As markets diversify and change, new commercial and legal skills are required of those that advise them. While a strong niche reputation can be powerful in attracting more of the same type of work, it can be counter-productive by attracting work in developing and complementary fields. By the same token, a high profile in a specialist area can be very positive in attracting new recruits to the firm, but can effectively mask its abilities in other disciplines, thereby making it harder to attract the attention of the best candidates for those other areas of the firm’s business.
A further problem is that a top niche practice is often built around the reputation of a few individual lawyers. Again, this can mask the abilities of the firm as a whole. Of more concern is what to do if a high-profile key individual leaves. Their level of in-depth industry expertise and the extent of their network of contacts is inevitably impossible to replicate.
In the early 1990s, the partners at Marriott Harrison sat down and scrutinised the firm’s existing business and its exposure in niche areas dominated by sole individuals. We also took a long hard look at the market forces that necessitated change and reviewed the opportunities that were available to us.
The firm needed to adapt in two ways. It needed to develop a strong corporate team that was not only capable of servicing the increasing requirements of its media clients but also of creating its own business base. It also needed to ensure that the media team could adapt to the changes we saw coming to the industry, and taking advantage of the opportunities these changes would bring.
This reshaping of the firm has proved successful. For the last two years, average profits per partner have been at about £230,000. But the most telling statistic is the change to the proportionate contributions of our various teams. In the financial year ending April 2000, company commercial work accounted for 50% of the firm’s turnover. The proportionate contribution of the film team has been dropping, to 17% in the year ending 1998-99, and falling to 11% in 1999-2000. The work of the commercial media team (which handles a range of work including software and new media) has been steadily rising, now accounting for more than 20% of turnover.

Developing the corporate team
This ambition presented us with a recruitment challenge: we had always been able to attract good corporate lawyers keen to act for film and TV companies, but we were now more interested in developing a team that could develop its own business agenda and that wanted to run with its own ideas and client base.
In 1993 we were joined by ex-Slaughter and May corporate lawyer Jon Sweet. Duncan Innes, then an equity partner at Richards Butler, joined in January 1994 and Jonathan Pearce (ex-Ashurst Morris Crisp) joined the following month. This team has been highly successful in developing its own client base, which includes Durlacher Limited, Foreign & Colonial Ventures, GLE Development Capital, Lica Development Capital, ProVen, HSBC Enterprise Fund, as well as continuing to act for the firm’s media clients.

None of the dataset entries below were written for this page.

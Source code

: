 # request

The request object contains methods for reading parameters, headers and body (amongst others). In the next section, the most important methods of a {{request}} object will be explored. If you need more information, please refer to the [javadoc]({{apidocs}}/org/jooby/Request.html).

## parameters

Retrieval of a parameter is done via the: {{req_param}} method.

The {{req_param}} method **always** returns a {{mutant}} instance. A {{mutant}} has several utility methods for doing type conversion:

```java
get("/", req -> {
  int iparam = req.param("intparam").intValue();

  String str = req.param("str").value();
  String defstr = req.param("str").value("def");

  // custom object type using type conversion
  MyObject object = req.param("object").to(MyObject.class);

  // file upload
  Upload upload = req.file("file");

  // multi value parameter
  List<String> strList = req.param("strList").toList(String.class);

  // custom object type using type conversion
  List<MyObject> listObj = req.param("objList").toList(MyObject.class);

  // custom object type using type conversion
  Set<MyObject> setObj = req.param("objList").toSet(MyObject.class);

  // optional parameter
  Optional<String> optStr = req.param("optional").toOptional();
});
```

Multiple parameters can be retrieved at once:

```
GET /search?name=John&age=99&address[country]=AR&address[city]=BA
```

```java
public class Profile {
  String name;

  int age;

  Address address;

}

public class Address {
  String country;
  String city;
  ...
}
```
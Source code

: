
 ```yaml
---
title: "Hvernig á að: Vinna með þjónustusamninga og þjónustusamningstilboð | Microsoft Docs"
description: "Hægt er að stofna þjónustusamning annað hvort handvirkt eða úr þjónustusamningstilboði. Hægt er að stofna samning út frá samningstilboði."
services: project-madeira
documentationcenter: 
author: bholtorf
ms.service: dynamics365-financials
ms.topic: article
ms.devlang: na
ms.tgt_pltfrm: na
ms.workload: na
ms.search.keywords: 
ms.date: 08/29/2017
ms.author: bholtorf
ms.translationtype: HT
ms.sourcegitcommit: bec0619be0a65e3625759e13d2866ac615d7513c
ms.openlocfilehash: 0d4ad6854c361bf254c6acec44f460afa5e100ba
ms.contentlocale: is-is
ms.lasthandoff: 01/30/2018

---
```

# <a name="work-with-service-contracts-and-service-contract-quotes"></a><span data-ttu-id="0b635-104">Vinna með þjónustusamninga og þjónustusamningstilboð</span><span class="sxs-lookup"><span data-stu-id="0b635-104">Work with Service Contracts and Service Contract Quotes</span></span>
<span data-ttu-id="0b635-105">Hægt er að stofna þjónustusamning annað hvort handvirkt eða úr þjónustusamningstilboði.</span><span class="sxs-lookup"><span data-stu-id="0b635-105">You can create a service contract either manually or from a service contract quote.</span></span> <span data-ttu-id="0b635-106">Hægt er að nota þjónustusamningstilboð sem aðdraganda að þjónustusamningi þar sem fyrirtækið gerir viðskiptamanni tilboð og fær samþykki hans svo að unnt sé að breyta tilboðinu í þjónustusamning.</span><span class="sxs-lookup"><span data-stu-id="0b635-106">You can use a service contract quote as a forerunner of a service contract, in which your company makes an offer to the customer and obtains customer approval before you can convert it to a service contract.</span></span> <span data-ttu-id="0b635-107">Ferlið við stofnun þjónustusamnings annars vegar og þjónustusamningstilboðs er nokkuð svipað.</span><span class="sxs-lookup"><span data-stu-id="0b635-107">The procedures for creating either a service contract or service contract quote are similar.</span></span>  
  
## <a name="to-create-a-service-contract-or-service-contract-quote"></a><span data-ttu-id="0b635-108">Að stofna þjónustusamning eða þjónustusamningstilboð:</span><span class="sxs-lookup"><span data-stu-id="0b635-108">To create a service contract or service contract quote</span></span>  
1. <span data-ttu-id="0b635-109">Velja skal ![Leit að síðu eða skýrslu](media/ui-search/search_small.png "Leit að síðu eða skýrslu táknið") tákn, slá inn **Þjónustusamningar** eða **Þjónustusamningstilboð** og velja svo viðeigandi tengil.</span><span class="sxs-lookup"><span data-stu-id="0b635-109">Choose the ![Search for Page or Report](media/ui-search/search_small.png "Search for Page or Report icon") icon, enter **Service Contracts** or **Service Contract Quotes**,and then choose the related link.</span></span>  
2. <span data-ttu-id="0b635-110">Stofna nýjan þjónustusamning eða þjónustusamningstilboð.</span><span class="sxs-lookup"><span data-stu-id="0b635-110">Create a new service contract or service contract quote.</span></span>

A particular strength of this team has been its success in carving a niche in internet financings – a good strategic fit with the work of the new media practice, although the team has developed the work from a largely independent client base. E-commerce, internet and other new media-related work (including both corporate finance and commercial elements) accounted for 18% of the firm’s turnover in the year ending April 1999, rising to 28% for 1999-2000.